People wearing a face mask shop at an open market in Paris, on November 4, 2020 as France is on a second lockdown aimed at containing the spread of the Covid-19 pandemic caused by the novel coronavirus AFP
Paris will order food shops to close at 10:00 pm and outlaw nighttime food deliveries and alcohol sales, officials said Thursday, hoping to prevent crowds that have gathered at some restaurants and grocery stores despite a new coronavirus lockdown.
"Police have noted movements and groupings of people, in particular in the evenings and at night (delivery people, clients...) in and outside these establishments," the Paris police department said in a statement.
"Alcohol sales, especially by night shops, risk encouraging these nighttime gatherings, with no social distancing, on sidewalks as well as in private homes," it said.
Mayor Anne Hidalgo had announced on Twitter earlier that "faced with the worrying health situation" she had agreed on the closures with police officials.
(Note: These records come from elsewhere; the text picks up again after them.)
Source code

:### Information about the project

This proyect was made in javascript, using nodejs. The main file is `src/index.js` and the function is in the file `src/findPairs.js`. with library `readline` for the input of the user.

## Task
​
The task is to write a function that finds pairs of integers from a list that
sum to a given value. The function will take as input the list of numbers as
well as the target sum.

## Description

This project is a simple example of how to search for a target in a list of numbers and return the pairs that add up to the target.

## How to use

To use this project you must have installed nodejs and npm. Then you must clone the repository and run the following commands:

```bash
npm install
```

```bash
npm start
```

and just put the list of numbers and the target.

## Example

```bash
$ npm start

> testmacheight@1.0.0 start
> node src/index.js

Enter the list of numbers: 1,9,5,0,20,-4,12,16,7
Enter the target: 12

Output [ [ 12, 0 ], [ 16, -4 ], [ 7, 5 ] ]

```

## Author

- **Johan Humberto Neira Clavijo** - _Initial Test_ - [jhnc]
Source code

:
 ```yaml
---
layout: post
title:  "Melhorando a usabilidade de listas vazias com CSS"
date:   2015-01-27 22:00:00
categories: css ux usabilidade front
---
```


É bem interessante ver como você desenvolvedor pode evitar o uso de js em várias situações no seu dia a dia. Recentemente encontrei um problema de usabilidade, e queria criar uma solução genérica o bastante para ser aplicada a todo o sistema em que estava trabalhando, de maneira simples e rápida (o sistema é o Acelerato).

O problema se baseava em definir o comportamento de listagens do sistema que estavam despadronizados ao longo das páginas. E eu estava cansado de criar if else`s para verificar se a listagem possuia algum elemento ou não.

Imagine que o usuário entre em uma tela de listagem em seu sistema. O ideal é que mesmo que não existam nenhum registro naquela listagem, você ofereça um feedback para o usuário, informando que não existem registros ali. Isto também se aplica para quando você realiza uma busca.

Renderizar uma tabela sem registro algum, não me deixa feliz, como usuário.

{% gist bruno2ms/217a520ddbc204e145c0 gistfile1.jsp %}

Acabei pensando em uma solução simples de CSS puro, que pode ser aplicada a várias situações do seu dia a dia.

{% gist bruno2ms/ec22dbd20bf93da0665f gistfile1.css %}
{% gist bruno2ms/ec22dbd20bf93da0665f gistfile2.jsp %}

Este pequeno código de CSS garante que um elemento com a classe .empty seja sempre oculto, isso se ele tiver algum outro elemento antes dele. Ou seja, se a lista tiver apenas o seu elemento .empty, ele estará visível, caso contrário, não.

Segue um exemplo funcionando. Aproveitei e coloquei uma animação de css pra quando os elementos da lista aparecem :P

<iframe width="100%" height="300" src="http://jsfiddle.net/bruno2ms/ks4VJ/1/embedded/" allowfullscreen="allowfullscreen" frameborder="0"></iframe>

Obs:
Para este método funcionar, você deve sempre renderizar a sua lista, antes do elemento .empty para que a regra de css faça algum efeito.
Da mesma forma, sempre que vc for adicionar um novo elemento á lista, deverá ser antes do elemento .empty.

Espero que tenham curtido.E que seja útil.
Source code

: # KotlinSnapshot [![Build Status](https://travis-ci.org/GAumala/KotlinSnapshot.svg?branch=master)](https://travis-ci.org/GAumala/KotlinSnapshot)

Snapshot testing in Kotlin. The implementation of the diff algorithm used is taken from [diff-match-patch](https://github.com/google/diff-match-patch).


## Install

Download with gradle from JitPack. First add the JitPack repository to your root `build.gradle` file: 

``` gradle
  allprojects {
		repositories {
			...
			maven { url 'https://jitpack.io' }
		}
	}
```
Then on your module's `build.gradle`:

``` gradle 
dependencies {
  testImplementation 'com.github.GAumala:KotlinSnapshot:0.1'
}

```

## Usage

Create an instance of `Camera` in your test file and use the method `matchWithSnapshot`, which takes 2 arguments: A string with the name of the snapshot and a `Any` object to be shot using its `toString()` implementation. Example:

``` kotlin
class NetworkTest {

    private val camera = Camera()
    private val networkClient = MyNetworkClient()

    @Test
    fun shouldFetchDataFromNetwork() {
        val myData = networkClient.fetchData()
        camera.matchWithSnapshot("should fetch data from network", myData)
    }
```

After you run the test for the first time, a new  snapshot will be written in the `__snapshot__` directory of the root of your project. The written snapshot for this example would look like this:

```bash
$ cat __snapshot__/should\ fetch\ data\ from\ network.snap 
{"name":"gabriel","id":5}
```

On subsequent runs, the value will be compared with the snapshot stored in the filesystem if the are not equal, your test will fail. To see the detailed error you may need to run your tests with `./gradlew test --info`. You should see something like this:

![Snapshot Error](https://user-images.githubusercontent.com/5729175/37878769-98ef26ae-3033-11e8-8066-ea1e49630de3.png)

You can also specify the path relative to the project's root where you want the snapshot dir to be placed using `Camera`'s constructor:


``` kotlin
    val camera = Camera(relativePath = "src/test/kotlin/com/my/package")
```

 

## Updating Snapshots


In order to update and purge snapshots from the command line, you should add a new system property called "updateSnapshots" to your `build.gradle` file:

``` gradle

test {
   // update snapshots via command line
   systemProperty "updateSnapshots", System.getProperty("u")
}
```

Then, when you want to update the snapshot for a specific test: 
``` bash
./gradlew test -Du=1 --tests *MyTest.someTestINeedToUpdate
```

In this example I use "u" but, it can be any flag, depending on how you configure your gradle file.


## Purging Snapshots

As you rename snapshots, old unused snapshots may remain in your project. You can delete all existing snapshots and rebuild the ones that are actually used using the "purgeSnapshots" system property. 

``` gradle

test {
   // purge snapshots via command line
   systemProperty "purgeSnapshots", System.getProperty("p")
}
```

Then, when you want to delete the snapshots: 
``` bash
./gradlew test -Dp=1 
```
But it fell short of a blanket curfew for the capital announced by the government's spokesman on Tuesday -- which was quickly denied by the prime minister.
The move comes as health minister Olivier Veran is to present an update Thursday on the alarming surge in Covid-19 cases since last month that is again pushing hospitals to the brink.
Several prominent doctors have warned that the latest lockdown, which allows a range of stores to stay open as well as schools, will not be enough to slow the outbreak fast enough.
New daily cases have topped 40,000 or even 50,000 over the past week, far above the limit of 5,000 that President Emmanuel Macron said was his goal when announcing the new lockdown last week, set to run until at least December 1.
"The goal of getting back to just 5,000 cases won't be reached with a lockdown as light as this," Gilles Pialoux, an infectious disease specialist at the Tenon hospital in Paris, told French daily La Croix.
- 'Very worrying' -
Like other governments across Europe, the French government is trying to halt the outbreak without bringing the economy to its knees.
"We're doing everything we can to minimise the risks without paralysing the country," Veran said Wednesday.
But already many business owners fear the lockdown might have to be extended into the all-important holiday season, which could force many to close for good despite the billions of euros in aid deployed by the state.
"We won't see the effects from the lockdown before another 10 days," Philippe Juvin, head of emergency services at Paris' Pompidou hospital, told CNews television Thursday.
Hidalgo described a "very worrying situation" in the capital and its suburbs, which count for about a quarter of intensive care cases nationwide.
She said extra space would be made available for school classes, such as using libraries, theatres and gymnasiums emptied by the new lockdown, to ensure adequate social distancing for pupils and staff.
The overall French death toll now stands at 38,674, with 4,089 people in intensive care, out of 6,400 beds currently available nationwide.
Officials have said a total of 7,500 beds will soon be available, and eventually more than 10,000, but doctors warn that will require turning operating blocs into intensive care units, forcing the cancellation of other operations.